→ **PROMPT**
If a line below includes the string "ZYKKOne", copy it.

→ **Stored data**
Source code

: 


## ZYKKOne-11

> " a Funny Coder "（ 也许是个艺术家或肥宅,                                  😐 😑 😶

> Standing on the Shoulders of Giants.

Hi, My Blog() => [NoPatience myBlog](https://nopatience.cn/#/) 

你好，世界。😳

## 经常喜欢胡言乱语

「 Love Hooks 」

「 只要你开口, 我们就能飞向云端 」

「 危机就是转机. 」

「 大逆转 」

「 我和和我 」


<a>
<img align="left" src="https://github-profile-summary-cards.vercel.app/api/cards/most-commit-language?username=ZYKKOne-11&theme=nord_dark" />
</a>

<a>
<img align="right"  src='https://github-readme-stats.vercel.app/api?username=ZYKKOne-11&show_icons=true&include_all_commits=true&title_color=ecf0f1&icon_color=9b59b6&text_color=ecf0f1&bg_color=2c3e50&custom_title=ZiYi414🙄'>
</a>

→ **EXERCISE RESPONSE**
## ZYKKOne-11
<img align="left" src="https://github-profile-summary-cards.vercel.app/api/cards/most-commit-language?username=ZYKKOne-11&theme=nord_dark" />
<img align="right"  src='https://github-readme-stats.vercel.app/api?username=ZYKKOne-11&show_icons=true&include_all_commits=true&title_color=ecf0f1&icon_color=9b59b6&text_color=ecf0f1&bg_color=2c3e50&custom_title=ZiYi414🙄'>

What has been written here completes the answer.